What Can Explain Hundreds of Fossilized Whales?
Anyone who has walked the seashore can appreciate what routinely happens to fish that have been washed ashore. Often, before the next high tide comes in, birds and crabs have reduced the once-living creatures to a mass of scattered bones. A similar process takes place for dead creatures that sink to the bottom of the ocean. However, rather than being nibbled by birds and crabs, other deep-sea scavengers dissolve the dead creatures—even degrading their bones. Mammoth whales are even reduced to a pile of organic material over time. As Leonard Brand and his colleagues noted:
In modern oceans, whale carcasses on the ocean floor are rapidly colonized by large numbers of invertebrate scavengers that remove the flesh and begin to degrade the bone.... They also bioturbate the adjoining sediment in search of organic compounds leached from the whale. This process strips a whale skeleton within a maximum of a few years (2004, 32:166).
We are all aware that “dead tissue” does not remain intact very long on the Earth. As God was rebuking the sin of Adam and Eve, He proclaimed: “For dust you are, and to dust you shall return” (Genesis 3:19). But not all dead creatures are degraded by scavengers. Some find themselves under just the right conditions for fossilization to take place. This was the case in a 370-acre area of the Miocene-Pliocene Pisco Formation in Peru (about 180 miles south of Lima). Imagine scientists’ surprise when they realized they had uncovered not just a couple of fossilized whales—but literally hundreds. While discovering 346 fossilized whales is quite impressive, the fact that this particular preservation is so complete, and in such a pristine condition, indicates that normal degradation did not occur. In fact, the whales had to have been buried rapidly. This amazing discovery is featured in the February 2004 issue of Geology. Commenting on the unique find, Leonard Brand and coworkers observed that their collection included “abundant whales preserved in pristine condition (bones articulated or at least closely associated), in some cases including preserved baleen” (p. 165, parenthetical item in orig.).
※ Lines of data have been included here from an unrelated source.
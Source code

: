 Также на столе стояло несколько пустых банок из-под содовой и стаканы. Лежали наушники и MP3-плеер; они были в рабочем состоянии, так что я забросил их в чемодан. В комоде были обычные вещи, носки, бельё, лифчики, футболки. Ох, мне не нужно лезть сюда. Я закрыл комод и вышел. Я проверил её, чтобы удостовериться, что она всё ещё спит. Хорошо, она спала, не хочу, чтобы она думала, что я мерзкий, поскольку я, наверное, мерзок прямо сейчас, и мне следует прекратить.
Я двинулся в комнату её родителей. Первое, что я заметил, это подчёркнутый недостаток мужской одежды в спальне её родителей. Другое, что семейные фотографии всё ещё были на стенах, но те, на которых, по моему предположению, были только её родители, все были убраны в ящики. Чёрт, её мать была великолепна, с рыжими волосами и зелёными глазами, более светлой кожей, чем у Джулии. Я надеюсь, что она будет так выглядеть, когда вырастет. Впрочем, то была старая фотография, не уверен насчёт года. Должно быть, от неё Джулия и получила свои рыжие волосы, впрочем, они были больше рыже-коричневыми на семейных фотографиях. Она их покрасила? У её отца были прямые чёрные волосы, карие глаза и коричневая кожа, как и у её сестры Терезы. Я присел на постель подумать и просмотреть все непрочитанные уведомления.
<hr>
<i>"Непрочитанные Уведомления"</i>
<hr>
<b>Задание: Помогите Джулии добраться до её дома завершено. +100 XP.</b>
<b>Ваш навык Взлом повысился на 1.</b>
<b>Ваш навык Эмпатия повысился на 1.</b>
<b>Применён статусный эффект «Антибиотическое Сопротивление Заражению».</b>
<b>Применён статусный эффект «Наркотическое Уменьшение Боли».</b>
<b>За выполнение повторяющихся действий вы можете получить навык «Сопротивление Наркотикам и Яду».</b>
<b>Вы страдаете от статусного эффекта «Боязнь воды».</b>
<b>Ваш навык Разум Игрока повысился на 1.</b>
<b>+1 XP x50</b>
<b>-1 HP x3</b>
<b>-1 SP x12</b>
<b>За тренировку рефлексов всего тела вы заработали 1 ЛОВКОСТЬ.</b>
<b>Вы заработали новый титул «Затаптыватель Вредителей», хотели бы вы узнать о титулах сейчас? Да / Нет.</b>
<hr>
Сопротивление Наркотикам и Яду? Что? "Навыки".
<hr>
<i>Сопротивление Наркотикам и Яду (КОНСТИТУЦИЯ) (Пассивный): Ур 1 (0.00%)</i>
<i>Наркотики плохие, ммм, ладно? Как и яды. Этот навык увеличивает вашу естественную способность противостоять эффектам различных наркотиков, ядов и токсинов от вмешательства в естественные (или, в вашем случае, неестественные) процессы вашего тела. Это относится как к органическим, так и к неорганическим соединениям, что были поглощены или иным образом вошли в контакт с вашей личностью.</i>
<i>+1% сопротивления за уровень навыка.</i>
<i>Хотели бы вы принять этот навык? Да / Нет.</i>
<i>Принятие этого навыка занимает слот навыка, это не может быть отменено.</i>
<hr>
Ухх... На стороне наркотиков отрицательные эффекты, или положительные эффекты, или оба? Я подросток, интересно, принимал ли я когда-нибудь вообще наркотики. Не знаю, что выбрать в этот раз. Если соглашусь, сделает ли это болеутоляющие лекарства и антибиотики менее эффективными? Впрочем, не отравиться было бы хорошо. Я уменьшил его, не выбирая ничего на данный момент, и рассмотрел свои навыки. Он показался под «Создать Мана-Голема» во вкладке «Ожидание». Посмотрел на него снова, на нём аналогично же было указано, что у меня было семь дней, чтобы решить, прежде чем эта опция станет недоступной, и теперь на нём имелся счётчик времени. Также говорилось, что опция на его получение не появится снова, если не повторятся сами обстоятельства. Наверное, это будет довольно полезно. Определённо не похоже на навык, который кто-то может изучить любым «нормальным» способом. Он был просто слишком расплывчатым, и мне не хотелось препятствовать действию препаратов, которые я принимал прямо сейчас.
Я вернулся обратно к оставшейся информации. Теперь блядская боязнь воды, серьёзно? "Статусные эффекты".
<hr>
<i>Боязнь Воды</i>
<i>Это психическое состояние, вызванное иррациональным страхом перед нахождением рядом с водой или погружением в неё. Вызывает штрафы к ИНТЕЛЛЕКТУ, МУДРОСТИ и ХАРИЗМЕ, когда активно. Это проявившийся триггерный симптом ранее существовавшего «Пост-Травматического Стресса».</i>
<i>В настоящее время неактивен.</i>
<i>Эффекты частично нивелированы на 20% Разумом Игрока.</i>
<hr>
The primary question we should ask is, how did this occur? The authors noted: “Thus, some set of unique conditions existed in coastal Peru to permit such unusual preservation” (p. 167, emp. added) Unique indeed! But exactly what were those conditions? Previously, scientists estimated that diatoms accumulated at slow rates (~10 cm per year, or maybe up to 260 cm/k.y. [k.y.= thousand years] under special circumstances) but in the current discovery, the researchers observed:
if the sedimentation rate was relatively constant over 10-12 m.y. [million years—BH] during deposition of the Pisco Formation, the diatomaceous sediment accumulated at <10 cm/k.y., which is consistent with other accumulation rates reported here. If these average rates of accumulation pertained through the fossiliferous portions of the diatomaceous sediment, however, it would have taken thousands of years to bury an individual whale (32:165).
Sediment accumulating at a few centimeters per thousand years would deposit at most a few millimeters of diatomite during the time available to preserve even a reasonably complete whale skeleton. As such, “normal” diatom accumulation rates do not explain how 346 whales were covered and so well preserved in the process. As Brand and his colleagues commented: “However, the whales are too well preserved for such slow burial processes” (p. 165). The researchers list three explanations for such a unique phenomenon: (1) anoxia; (2) a covering of diatom mats; and (3) rapid burial. After examining the available data, the scientists admitted that
The most viable explanation for whale preservation seems to be rapid burial, fast enough to cover whales 5-13 m long and ~50 cm thick within a few weeks or months, to account for whales with well-preserved bones and some soft tissues. Such burial requires diatom accumulation rates at least three to four orders of magnitude faster than is usual in the ocean today—centimeters per week or month, rather than centimeters per thousand years (p. 167).
The authors offered some insight as to just how such an event could have transpired by suggesting that the creatures may have stirred up some of the diatomaceous sediment as they sank, allowing it to settle on top of the carcasses. They concluded: “These self-burial processes could have hastened carcass burial somewhat” (p. 168). But what caused the massive number of whales to die in the first place, and what caused the rapid burial? Brand and his colleagues postulated that “it appears that the diatoms were not only gently settling out of the water column, but were also being advected and redeposited by currents resulting from tides and/or storms. A three-day storm along the Oregon coast formed a modern deposit of diatoms that was 10-15 cm thick and 32 km long” (p. 168, emp. added). While scientists continue to speculate about this curious finding, one can only wonder how much more evidence is needed that a global flood once covered the Earth. Could the Flood of Noah’s day possibly explain how 346 whales were buried so rapidly and completely in Peru?
Brand, Leonard R., Raul Esperante, Arthur V. Chadwick, Orlando Poma Porras, and Merling Alomia (2004), “Fossil Whale Preservation Implies High Diatom Accumulation Rate in the Miocene—Pliocene Pisco Formation of Peru,” Geology, 32:165-168, February.